Mascherina sì, mascherina no. Da quando si è diffusa la pandemia di coronavirus SARS-CoV-2, tra gli argomenti più controversi vi è sicuramente quello della necessità/opportunità di indossare o meno le maschere chirurgiche (o mascherine), con indicazioni non sempre chiare, variate nel tempo e rese ancor più complesse da "decifrare" a causa dei pareri contrapposti degli stessi scienziati. Nel momento in cui stiamo scrivendo, l'Organizzazione Mondiale della Sanità (OMS) sottolinea nella propria pagina dedicata alle domande e alle risposte sul coronavirus che la mascherina deve essere indossata solo si è malati con sintomi da COVID-19 (in particolar modo tosse), o se ci si prende cura di qualcuno che potrebbe avere l'infezione. “Se non sei malato o non ti prendi cura di qualcuno che è malato, allora stai sprecando una maschera. C'è una carenza mondiale di maschere, quindi l'OMS esorta le persone a usare saggiamente le maschere”, specifica l'OMS. Anche il Ministero della Salute sottolinea che si deve usare la mascherina "solo se si sospetta di essere malati o se si presta assistenza a persone malate". Un'indicazione dello stesso tono viene fornita dai Centri per la prevenzione e il controllo delle malattie (CDC) americani.

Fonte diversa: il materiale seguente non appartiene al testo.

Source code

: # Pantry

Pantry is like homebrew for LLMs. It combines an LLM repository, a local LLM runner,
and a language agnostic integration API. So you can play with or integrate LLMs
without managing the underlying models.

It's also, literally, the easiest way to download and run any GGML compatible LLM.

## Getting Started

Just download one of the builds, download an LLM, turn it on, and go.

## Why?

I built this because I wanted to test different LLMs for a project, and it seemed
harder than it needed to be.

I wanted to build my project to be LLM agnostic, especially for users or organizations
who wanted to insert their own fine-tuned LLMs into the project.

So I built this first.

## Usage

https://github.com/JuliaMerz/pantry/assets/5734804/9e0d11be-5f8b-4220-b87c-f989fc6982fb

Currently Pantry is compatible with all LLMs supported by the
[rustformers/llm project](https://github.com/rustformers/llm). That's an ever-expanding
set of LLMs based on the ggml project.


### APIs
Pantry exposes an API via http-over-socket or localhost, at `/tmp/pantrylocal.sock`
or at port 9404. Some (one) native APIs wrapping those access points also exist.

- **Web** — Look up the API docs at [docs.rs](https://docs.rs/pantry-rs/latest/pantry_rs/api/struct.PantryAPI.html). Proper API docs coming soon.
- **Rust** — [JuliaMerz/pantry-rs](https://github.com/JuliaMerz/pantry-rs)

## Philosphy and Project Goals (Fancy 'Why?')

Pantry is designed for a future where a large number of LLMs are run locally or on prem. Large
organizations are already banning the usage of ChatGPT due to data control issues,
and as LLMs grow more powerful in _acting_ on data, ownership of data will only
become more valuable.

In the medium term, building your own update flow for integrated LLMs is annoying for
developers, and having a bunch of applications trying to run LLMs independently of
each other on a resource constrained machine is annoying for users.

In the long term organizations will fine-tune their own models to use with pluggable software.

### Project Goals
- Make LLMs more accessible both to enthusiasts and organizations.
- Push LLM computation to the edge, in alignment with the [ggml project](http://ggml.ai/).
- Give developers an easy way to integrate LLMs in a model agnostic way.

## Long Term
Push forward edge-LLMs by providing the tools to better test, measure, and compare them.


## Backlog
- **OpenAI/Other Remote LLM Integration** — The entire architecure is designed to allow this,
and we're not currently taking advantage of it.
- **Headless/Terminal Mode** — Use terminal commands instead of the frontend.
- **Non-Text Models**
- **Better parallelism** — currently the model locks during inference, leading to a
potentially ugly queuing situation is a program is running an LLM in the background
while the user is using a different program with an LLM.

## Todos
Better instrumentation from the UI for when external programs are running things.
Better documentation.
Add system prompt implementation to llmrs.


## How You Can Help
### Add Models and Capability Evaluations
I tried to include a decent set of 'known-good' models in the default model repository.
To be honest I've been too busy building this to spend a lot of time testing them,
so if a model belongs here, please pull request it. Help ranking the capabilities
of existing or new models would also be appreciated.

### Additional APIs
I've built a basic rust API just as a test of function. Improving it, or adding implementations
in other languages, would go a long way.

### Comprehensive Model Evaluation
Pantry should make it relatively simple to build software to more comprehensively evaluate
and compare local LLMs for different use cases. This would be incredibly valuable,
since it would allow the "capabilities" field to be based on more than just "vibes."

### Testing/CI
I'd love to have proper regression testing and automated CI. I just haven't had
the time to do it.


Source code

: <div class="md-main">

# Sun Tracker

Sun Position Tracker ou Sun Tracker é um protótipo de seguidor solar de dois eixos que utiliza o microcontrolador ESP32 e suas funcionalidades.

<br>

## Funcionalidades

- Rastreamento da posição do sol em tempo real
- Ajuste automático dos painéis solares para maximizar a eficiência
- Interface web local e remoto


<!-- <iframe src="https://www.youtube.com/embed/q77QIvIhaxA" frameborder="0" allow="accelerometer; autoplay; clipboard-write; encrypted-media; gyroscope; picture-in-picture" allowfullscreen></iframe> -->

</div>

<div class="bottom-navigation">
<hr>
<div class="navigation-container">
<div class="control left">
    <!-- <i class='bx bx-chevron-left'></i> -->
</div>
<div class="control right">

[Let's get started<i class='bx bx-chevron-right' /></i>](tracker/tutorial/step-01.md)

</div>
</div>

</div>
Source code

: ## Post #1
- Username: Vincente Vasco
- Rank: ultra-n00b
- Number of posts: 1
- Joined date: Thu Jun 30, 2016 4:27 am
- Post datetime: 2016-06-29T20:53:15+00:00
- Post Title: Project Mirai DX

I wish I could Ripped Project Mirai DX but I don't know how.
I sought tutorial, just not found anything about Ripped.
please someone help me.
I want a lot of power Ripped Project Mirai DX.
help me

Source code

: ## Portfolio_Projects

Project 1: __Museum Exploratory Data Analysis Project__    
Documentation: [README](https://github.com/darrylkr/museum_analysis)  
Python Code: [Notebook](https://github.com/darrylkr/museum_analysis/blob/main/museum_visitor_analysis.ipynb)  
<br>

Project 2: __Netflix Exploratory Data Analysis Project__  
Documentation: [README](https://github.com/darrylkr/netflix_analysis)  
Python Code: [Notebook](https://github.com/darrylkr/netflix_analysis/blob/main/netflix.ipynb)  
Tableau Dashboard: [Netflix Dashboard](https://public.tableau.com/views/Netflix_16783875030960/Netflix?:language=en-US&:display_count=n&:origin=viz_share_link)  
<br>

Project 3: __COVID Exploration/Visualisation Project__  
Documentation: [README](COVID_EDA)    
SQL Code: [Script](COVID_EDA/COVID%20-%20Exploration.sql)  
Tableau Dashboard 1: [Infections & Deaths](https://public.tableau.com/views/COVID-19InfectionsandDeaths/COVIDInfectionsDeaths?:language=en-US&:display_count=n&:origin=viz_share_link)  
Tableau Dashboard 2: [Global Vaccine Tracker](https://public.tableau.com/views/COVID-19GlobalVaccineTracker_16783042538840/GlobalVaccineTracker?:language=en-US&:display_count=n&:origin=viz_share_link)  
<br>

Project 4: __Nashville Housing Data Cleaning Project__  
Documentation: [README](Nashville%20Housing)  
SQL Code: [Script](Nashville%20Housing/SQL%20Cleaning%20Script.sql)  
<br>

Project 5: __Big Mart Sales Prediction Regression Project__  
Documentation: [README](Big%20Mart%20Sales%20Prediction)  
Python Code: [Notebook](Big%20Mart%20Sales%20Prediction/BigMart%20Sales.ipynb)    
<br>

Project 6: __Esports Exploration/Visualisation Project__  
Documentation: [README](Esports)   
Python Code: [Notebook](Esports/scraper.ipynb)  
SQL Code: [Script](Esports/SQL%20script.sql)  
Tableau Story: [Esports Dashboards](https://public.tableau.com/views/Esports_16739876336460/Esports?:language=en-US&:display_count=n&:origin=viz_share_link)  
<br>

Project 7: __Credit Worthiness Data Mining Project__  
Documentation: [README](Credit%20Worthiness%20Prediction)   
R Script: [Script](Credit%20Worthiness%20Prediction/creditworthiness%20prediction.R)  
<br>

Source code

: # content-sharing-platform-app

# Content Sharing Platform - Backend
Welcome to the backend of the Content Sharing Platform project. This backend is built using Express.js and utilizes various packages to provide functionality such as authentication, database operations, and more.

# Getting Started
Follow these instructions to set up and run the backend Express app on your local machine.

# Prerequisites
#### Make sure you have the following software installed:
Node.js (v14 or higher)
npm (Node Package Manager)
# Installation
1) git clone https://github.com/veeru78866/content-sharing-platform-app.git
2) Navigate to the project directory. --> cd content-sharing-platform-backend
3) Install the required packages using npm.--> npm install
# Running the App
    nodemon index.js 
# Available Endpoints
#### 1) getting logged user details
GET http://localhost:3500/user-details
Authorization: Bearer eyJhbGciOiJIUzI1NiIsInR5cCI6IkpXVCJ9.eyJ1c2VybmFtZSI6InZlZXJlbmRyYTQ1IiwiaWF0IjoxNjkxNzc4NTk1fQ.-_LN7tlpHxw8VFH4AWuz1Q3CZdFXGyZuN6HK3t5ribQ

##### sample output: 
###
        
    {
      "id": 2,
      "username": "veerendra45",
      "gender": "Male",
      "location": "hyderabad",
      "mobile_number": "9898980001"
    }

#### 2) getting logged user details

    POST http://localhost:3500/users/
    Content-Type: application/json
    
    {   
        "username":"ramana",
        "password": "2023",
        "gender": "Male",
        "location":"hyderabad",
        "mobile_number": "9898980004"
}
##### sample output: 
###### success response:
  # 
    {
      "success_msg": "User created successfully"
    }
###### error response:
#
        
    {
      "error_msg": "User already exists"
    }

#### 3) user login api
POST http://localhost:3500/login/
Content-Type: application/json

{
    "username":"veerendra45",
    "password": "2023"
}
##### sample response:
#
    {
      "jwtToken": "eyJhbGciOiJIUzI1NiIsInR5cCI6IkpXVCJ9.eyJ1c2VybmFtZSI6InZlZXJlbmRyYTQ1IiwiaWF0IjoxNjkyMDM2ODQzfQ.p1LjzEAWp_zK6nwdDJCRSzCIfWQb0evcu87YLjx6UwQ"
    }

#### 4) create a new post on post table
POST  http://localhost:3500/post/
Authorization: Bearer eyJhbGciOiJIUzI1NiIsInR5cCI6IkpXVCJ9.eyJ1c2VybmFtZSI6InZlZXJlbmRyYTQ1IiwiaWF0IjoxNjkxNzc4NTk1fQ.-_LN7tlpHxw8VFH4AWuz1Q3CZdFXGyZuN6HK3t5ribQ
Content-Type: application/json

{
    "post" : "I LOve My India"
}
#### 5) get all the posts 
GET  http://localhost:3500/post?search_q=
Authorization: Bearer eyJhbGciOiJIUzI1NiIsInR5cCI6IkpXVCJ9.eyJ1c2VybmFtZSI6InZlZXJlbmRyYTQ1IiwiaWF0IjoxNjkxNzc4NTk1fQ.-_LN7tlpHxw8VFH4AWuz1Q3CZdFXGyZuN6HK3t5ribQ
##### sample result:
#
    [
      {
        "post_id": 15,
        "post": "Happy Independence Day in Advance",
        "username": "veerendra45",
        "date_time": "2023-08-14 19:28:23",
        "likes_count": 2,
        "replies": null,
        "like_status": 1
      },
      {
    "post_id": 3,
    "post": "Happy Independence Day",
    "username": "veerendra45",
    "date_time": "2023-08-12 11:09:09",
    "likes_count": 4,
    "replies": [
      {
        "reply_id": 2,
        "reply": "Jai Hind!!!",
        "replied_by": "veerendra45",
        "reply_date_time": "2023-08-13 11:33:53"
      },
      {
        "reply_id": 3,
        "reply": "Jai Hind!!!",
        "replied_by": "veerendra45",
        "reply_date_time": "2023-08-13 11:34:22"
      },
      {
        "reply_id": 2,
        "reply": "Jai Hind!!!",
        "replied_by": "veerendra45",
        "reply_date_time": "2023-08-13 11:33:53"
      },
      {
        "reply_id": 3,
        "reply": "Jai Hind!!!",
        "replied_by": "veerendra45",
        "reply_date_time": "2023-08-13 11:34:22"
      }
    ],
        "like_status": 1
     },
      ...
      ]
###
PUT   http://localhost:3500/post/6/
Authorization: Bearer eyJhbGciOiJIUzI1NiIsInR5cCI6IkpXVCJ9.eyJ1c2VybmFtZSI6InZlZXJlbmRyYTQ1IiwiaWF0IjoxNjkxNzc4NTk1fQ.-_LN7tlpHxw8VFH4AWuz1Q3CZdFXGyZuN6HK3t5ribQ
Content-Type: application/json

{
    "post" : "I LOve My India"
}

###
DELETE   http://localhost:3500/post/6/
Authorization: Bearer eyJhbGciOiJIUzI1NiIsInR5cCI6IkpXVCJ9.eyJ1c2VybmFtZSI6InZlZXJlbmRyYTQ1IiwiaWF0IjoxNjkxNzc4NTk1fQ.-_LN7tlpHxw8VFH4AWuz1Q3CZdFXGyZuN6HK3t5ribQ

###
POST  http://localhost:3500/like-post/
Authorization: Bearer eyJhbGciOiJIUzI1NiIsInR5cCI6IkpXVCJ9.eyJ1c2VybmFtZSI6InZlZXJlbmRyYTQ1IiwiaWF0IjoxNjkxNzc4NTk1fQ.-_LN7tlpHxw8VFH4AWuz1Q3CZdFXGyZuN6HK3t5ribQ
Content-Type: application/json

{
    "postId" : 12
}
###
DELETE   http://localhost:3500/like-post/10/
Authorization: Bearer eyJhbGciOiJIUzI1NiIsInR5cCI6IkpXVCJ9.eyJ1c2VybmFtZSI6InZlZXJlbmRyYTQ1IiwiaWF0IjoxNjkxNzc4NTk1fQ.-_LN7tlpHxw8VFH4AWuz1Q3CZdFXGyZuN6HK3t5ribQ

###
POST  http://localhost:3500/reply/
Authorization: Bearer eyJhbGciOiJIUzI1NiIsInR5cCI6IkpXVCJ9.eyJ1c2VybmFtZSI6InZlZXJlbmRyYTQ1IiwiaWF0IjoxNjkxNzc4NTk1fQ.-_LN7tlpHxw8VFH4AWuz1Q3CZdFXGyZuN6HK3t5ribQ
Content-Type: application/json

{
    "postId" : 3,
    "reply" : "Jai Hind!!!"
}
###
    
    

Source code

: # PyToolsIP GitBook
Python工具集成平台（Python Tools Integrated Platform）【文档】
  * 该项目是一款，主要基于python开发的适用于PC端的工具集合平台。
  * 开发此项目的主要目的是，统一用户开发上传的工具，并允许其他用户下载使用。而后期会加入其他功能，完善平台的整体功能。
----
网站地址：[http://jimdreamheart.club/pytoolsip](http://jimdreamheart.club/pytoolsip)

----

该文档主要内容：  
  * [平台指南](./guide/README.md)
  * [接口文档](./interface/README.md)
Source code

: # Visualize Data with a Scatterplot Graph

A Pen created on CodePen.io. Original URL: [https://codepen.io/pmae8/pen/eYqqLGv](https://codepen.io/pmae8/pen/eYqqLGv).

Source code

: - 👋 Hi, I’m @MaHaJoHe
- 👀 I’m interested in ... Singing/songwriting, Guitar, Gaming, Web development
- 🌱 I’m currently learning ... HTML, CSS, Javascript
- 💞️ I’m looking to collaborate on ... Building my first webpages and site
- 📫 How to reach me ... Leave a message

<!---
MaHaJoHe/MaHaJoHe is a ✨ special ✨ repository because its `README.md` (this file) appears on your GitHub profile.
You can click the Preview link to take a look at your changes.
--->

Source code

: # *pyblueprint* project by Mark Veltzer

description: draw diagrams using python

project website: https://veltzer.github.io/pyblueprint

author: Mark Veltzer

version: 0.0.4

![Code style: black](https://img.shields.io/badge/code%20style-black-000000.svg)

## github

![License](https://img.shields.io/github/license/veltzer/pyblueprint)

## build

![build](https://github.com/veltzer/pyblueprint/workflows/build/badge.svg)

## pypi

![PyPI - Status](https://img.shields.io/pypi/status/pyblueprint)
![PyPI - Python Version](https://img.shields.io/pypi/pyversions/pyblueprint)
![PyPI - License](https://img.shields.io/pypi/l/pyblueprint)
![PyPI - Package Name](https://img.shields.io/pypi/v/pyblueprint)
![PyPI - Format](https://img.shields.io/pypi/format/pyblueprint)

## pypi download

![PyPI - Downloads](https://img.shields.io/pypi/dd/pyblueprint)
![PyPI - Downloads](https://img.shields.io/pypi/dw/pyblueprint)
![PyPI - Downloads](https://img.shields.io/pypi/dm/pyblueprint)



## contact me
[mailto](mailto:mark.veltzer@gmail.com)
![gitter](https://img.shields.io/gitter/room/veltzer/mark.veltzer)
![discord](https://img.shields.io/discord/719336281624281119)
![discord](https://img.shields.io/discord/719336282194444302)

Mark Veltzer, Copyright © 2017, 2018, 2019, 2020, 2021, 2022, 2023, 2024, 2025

A scagliarsi contro questa strategia “occidentale” nell'uso delle mascherine è il professor Sui Huang, biologo molecolare e cellulare presso il prestigioso Institute for Systems Biology (ISB) di Seattle, nello Stato di Washington (Stati Uniti). “Queste linee guida non hanno evidenze scientifiche, ma sono state motivate dalla necessità di salvaguardare le preziose maschere per gli operatori sanitari in vista di una carenza di scorte”, ha sottolineato lo specialista in un lungo articolo pubblicato su Medium. Lo scienziato afferma che nei Paesi asiatici, dove c'è l'abitudine di indossare le mascherine per proteggere gli altri anche in condizioni normali (quando circola la sola influenza, per intenderci), la curva del contagio è stata appiattita o è sempre stata più piatta sin dall'inizio. Se l'obiettivo delle autorità sanitarie occidentali è quello di appiattire la curva, allora si deve "abbandonare il pensiero in bianco e nero e abbracciare le sfumature di grigio: non possiamo più affermare che le maschere non sono efficaci", ha affermato l'esperto. Lo studioso sottolinea che sebbene le mascherine chirurgiche o quelle fatte in casa non siano “perfette” come quelle professionali dedicate ai soli operatori sanitari, ciò non significa che non possano farci del bene. Sulla base delle sue considerazioni, infatti, potrebbero “raddoppiare l'impatto dell'intervento non farmacologico (NPI)” nell'appiattimento della curva.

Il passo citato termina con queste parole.